Alors qu'une grande partie de la ville dort encore, les travaux ont déjà commencé dans une boulangerie. Faire du pain artisanal nécessite de commencer la journée plusieurs heures avant que les premiers clients ne franchissent la porte, et trouver des travailleurs disposés à respecter cet horaire est devenu un problème pour certaines entreprises traditionnelles.

Marimar de Miguel le sait bien, responsable avec sa sœur Carla de Villar d'une boulangerie historique à Burgos. L'établissement est lié à la boulangerie artisanale depuis plus de sept décennies, mais il a rencontré ces dernières années une difficulté qui menace de nombreux métiers traditionnels. Ils ne trouvent pas suffisamment de répit pour maintenir le rythme de travail qu'exige l'entreprise.

« Nous payons 1.600 euros par mois et 15 versements, mais les gens ne veulent pas travailler à l'aube », explique Marimar en évoquant les difficultés qu'ils rencontrent pour pourvoir la main d'œuvre.

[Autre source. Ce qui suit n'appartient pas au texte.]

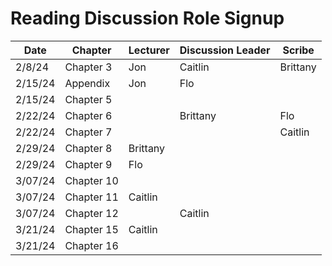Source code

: # Reading Discussion Role Signup

| Date    | Chapter    | Lecturer  | Discussion Leader | Scribe    |
| ------- | ---------- | --------- | ----------------- | --------- |
| 2/8/24  | Chapter 3  |     Jon   |       Caitlin     | Brittany  |
| 2/15/24 | Appendix   |     Jon   |        Flo        |           |
| 2/15/24 | Chapter 5  |           |                   |           |
| 2/22/24 | Chapter 6  |           |     Brittany      |   Flo     |
| 2/22/24 | Chapter 7  |           |                   | Caitlin       |
| 2/29/24 | Chapter 8  |        Brittany   |              |      |
| 2/29/24 | Chapter 9  |      Flo  |                   |     |
| 3/07/24 | Chapter 10 |           |                |      |
| 3/07/24 | Chapter 11 |  Caitlin         |              |   |
| 3/07/24 | Chapter 12 |           | Caitlin           |  |
| 3/21/24 | Chapter 15 |Caitlin    |              |      |
| 3/21/24 | Chapter 16 |           |                   |    |Caitlin
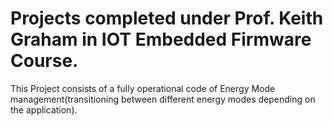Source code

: # Projects completed under Prof. Keith Graham in IOT Embedded Firmware Course.

This Project consists of a fully operational code of Energy Mode management(transitioning between different energy modes depending on the application).


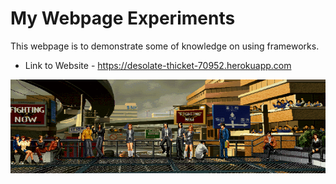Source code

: # My Webpage Experiments

This webpage is to demonstrate some of knowledge on using frameworks.

* Link to Website - https://desolate-thicket-70952.herokuapp.com

![alt text](https://github.com/Woojgh/portfolio/blob/master/public/images/comic.gif)
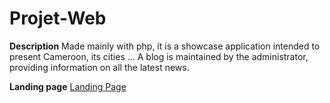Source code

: # Projet-Web
 
**Description**
Made mainly with php, it is a showcase application intended to present Cameroon, its cities ...
A blog is maintained by the administrator, providing information on all the latest news.

**Landing page**
[Landing Page](https://github.com/AbdoulBaguiM/Projet-Web/blob/main/IMG/landingPage.gif)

Une journée qui commence à l'aube

Le problème ne réside pas seulement dans la recherche de candidats. La production artisanale nécessite du travail alors que la majorité dort encore.

Marimar explique que la journée peut commencer vers trois heures du matin. Le travail nécessite également une connaissance du métier, du pétrissage et de la fermentation jusqu'au contrôle des temps et du four. À cela s’ajoute une disponibilité temporelle qui n’est pas attractive pour tous les travailleurs.

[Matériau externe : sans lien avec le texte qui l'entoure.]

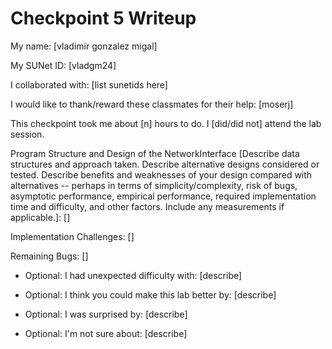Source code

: Checkpoint 5 Writeup
====================

My name: [vladimir gonzalez migal]

My SUNet ID: [vladgm24]

I collaborated with: [list sunetids here]

I would like to thank/reward these classmates for their help: [moserj]

This checkpoint took me about [n] hours to do. I [did/did not] attend the lab session.

Program Structure and Design of the NetworkInterface [Describe data
structures and approach taken. Describe alternative designs considered
or tested.  Describe benefits and weaknesses of your design compared
with alternatives -- perhaps in terms of simplicity/complexity, risk
of bugs, asymptotic performance, empirical performance, required
implementation time and difficulty, and other factors. Include any
measurements if applicable.]: []

Implementation Challenges:
[]

Remaining Bugs:
[]

- Optional: I had unexpected difficulty with: [describe]

- Optional: I think you could make this lab better by: [describe]

- Optional: I was surprised by: [describe]

- Optional: I'm not sure about: [describe]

D'après son expérience, certains candidats parviennent à adhérer, mais finissent par partir peu de temps après. « La main-d'œuvre se fatigue vite », déplore le boulanger, qui souligne les difficultés à faire rester les jeunes travailleurs et à apprendre le métier.

Pour Marimar, les préférences professionnelles ont également changé. Par rapport aux horaires demandés par une boulangerie artisanale, il affirme que de nombreux jeunes recherchent des emplois avec des horaires et des week-ends plus conventionnels.

Une décision après des décennies d'ouverture le dimanche

Le manque de travailleurs a fini par avoir une conséquence directe. La famille a décidé de fermer la boulangerie le dimanche, alors que c'était traditionnellement l'un des jours importants pour l'établissement.

Cette décision a permis de réorganiser l'équipe et de maintenir l'entreprise ouverte pour le reste de la semaine. Il ne s’agissait donc pas d’un manque de clients, mais d’avoir suffisamment de bras pour maintenir la production.

Le cas de cette boulangerie de Burgos reflète une problématique qui dépasse un établissement spécifique. Les métiers qui pendant des décennies se transmettaient entre les générations ont désormais plus de mal à intégrer les jeunes travailleurs, surtout lorsqu'ils nécessitent une formation spécifique, des efforts physiques et des horaires éloignés d'une journée conventionnelle.

À Villar, pendant ce temps, le four continue de s’allumer à l’aube. Le défi n’est plus seulement de continuer à fabriquer du pain comme on le fait depuis des décennies, mais de trouver quelqu’un qui veuille apprendre à le faire et maintenir l’artisanat en vie au moment de la passation de pouvoir.

IRESTE, plus connu sous le nom d'Institut de Recherche d'Enseignement Supérieur aux Techniques de L'électronique, est un média spécialisé dans le domaine de l'électronique.